In the afternoon, after his daily nap, we would sit on a stone bench on the terrace facing the sea. Neruda would talk holding the microphone of the tape recorder, which picked up the sound of the sea as background to his voice.
INTERVIEWER
Why did you change your name, and why did you choose “Pablo Neruda”?
PABLO NERUDA
I don’t remember. I was only thirteen or fourteen years old. I remember that it bothered my father very much that I wanted to write. With the best of intentions, he thought that writing would bring destruction to the family and myself and, especially, that it would lead me to a life of complete uselessness. He had domestic reasons for thinking so, reasons which did not weigh heavily on me. It was one of the first defensive measures that I adopted—changing my name.
INTERVIEWER
Did you choose “Neruda” because of the Czech poet Jan Neruda?
NERUDA
I’d read a short story of his. I’ve never read his poetry, but he has a book entitled Stories from Malá Strana about the humble people of that neighborhood in Prague. It is possible that my new name came from there. As I say, the whole matter is so far back in my memory that I don’t recall. Nevertheless, the Czechs think of me as one of them, as part of their nation, and I’ve had a very friendly connection with them.
INTERVIEWER
In case you are elected president of Chile, will you keep on writing?
NERUDA
For me writing is like breathing. I could not live without breathing and I could not live without writing.
INTERVIEWER
Who are the poets who have aspired to high political office and succeeded?
NERUDA
Our period is an era of governing poets: Mao Tse Tung and Ho Chi Minh. Mao Tse-tung has other qualities: as you know, he is a great swimmer, something which I am not. There is also a great poet, Léopold Senghor, who is president of Senegal; another, Aimé Césaire, a surrealist poet, is the mayor of Fort-de-France in Martinique. In my country, poets have always intervened in politics, though we have never had a poet who was president of the republic. On the other hand, there have been writers in Latin America who have been president: Rómulo Gallegos was president of Venezuela.
INTERVIEWER
How have you been running your presidential campaign?
NERUDA
A platform is set up. First there are always folk songs, and then someone in charge explains the strictly political scope of our campaign. After that, the note I strike in order to talk to the townspeople is a much freer one, much less organized; it is more poetic. I almost always finish by reading poetry. If I didn’t read some poetry, the people would go away disillusioned.
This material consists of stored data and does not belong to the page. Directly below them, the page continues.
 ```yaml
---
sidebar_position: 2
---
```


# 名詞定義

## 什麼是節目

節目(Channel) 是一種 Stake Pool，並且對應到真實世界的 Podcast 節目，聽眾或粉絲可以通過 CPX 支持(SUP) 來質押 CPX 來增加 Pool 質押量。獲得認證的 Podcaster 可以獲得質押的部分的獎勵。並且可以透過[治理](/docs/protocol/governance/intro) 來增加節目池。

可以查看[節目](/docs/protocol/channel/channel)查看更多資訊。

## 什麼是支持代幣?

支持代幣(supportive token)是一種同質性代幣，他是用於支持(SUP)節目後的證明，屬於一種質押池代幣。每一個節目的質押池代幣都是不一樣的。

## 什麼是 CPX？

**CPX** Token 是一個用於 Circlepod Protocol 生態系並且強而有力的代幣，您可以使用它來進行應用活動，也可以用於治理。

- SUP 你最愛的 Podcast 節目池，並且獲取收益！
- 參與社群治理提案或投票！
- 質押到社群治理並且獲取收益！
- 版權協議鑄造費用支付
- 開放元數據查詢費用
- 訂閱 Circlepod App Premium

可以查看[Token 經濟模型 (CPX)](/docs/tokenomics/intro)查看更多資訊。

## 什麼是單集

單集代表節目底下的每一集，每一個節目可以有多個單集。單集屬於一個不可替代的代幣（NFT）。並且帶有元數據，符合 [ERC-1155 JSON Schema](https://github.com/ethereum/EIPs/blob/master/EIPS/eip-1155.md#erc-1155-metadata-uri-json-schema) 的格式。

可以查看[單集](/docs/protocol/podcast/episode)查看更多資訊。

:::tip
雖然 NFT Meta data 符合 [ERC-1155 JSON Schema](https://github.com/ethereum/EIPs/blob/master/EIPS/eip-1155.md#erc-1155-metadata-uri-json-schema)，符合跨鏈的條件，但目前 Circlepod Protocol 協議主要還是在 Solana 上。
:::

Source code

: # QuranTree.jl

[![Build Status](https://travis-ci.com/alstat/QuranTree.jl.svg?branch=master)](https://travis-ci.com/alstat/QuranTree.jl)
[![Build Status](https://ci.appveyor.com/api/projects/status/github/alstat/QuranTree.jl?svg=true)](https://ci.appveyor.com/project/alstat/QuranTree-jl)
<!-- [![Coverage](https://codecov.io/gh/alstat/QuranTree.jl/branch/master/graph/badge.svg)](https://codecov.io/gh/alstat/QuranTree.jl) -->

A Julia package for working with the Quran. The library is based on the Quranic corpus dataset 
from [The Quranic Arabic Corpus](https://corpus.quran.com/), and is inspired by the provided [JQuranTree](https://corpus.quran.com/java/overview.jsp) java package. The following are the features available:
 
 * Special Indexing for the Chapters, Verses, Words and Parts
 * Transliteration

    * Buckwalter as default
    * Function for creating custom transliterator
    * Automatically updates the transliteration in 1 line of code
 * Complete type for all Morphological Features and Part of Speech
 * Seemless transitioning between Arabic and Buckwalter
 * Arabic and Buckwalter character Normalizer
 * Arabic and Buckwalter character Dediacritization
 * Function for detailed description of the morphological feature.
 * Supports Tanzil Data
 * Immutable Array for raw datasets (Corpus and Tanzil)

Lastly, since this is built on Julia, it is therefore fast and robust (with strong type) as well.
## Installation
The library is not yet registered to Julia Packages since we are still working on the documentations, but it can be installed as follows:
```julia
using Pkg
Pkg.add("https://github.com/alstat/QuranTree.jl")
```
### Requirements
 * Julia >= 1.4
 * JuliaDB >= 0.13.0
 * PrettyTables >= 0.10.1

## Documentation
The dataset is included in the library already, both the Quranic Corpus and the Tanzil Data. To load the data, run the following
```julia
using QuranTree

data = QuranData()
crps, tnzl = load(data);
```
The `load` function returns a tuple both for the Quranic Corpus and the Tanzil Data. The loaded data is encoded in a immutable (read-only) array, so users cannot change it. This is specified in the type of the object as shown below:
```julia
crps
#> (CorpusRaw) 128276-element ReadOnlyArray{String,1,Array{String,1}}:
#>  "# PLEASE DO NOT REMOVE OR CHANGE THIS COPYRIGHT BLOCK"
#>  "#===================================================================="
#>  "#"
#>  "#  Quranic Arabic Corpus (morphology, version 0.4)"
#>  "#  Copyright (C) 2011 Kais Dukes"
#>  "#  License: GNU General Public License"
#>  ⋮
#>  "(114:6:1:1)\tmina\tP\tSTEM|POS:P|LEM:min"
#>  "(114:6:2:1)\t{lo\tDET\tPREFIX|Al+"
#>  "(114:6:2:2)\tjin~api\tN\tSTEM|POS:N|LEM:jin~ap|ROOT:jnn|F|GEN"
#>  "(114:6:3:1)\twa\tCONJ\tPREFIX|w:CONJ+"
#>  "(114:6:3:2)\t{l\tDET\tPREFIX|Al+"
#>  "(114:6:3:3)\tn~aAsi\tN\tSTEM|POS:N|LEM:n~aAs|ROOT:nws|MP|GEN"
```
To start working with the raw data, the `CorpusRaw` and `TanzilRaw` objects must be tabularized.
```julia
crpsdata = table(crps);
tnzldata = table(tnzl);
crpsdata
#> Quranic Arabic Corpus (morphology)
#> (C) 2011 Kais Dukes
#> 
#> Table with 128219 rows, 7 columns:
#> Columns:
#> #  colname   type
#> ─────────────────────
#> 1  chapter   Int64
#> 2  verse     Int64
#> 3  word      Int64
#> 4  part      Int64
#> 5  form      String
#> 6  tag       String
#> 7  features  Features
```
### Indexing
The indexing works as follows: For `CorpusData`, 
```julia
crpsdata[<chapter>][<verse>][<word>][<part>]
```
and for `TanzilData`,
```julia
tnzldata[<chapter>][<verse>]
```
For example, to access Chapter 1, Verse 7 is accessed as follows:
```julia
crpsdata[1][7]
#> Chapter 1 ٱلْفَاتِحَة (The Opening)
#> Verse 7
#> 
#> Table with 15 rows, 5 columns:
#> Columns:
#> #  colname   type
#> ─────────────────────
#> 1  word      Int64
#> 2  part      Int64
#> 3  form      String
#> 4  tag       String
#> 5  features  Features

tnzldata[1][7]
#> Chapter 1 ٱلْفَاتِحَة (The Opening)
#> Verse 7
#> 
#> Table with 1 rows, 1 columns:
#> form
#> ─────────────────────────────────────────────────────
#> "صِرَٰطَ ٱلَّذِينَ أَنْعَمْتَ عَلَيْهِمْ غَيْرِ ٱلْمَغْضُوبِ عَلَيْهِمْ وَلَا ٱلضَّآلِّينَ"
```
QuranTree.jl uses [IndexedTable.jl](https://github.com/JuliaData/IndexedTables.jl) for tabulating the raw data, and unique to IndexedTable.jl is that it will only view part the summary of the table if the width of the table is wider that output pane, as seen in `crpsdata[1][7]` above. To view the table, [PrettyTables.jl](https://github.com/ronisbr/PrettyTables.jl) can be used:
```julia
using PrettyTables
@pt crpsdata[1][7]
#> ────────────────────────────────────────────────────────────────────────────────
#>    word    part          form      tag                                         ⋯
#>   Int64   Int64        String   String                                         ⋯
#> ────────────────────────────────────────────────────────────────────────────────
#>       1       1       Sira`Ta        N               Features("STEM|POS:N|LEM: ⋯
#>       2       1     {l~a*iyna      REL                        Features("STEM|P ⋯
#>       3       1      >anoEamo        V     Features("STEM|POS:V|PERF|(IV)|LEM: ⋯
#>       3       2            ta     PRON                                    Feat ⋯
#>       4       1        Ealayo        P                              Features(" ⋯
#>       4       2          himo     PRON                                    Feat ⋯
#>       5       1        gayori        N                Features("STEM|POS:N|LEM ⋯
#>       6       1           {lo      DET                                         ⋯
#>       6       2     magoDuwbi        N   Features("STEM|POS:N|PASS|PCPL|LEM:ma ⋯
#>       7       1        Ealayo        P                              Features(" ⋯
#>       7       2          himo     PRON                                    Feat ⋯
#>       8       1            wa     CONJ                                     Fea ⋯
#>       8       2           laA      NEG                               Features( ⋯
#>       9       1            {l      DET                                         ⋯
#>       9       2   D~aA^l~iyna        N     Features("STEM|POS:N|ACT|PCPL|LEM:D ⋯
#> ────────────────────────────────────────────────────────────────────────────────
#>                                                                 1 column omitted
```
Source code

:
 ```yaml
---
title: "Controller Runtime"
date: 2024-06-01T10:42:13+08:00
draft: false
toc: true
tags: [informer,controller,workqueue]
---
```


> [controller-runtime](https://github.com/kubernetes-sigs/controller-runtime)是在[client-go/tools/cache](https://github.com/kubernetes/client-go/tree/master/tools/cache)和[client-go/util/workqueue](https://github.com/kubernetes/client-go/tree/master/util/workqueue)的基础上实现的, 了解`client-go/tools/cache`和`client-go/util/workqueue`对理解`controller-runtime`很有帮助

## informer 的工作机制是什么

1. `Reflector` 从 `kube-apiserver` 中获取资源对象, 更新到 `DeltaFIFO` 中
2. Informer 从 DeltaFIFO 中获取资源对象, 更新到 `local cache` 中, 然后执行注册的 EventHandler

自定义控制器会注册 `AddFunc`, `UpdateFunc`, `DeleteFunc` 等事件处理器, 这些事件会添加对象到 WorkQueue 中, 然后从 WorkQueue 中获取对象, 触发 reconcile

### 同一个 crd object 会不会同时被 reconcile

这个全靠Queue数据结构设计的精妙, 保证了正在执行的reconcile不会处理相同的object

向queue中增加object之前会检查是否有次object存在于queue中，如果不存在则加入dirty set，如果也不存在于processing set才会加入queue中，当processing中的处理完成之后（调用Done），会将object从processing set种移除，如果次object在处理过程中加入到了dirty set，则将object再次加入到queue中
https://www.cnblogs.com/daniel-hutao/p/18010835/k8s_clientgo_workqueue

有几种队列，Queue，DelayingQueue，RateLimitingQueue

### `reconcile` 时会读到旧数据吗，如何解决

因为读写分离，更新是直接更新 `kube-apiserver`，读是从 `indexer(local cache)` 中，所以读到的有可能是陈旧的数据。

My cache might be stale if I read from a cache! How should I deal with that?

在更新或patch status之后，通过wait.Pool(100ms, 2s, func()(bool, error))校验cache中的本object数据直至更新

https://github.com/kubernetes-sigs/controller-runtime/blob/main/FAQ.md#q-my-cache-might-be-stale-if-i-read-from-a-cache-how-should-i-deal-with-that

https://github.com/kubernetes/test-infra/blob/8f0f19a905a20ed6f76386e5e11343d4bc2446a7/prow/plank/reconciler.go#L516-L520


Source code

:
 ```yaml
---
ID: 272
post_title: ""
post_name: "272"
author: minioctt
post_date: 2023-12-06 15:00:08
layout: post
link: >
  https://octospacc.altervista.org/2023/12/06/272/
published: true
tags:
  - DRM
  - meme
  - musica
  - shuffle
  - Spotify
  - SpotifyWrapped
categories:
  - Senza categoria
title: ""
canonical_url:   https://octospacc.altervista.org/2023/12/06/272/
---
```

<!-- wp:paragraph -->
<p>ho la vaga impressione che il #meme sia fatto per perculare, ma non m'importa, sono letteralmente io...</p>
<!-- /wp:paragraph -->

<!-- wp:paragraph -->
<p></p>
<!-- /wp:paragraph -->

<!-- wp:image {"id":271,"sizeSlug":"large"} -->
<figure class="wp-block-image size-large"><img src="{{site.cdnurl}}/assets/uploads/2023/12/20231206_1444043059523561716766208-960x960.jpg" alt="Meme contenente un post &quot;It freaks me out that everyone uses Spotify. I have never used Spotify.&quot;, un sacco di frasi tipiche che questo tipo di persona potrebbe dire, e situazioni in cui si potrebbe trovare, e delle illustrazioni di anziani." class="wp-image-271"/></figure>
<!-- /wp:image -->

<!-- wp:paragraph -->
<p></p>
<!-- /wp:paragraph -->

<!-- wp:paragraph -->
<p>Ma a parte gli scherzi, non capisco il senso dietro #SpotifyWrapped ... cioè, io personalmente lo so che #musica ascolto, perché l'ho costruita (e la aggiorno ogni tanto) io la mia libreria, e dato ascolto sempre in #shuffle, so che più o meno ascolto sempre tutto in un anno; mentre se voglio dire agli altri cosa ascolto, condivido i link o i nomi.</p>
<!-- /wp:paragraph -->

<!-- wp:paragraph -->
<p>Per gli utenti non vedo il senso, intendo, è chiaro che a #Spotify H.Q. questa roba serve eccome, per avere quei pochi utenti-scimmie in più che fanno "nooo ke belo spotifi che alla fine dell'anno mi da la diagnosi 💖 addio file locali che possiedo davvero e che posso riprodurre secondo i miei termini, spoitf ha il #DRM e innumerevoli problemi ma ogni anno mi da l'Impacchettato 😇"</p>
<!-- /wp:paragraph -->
Of course, they also want to hear my political thoughts, but I don’t overwork the political or economic aspects because people also need another kind of language.
INTERVIEWER
How do the people react when you read your poems?
NERUDA
They love me in a very emotional way. I can’t enter or leave some places. I have a special escort which protects me from the crowds because the people press around me. That happens everywhere.
INTERVIEWER
If you had to choose between the presidency of Chile and the Nobel Prize, for which you have been mentioned so often, which would you choose?
NERUDA
There can be no question of a decision between such illusory things.
INTERVIEWER
But if they put the presidency and the Nobel Prize right here on a table?
NERUDA
If they put them on the table in front of me, I’d get up and sit at another table.
INTERVIEWER
Do you think awarding the Nobel Prize to Samuel Beckett was just?
NERUDA
Yes, I believe so. Beckett writes short but exquisite things. The Nobel Prize, wherever it falls, is always an honor to literature. I am not one of those always arguing whether the prize went to the right person or not. What is important about this prize—if it has any importance—is that it confers a title of respect on the office of writer. That is what is important.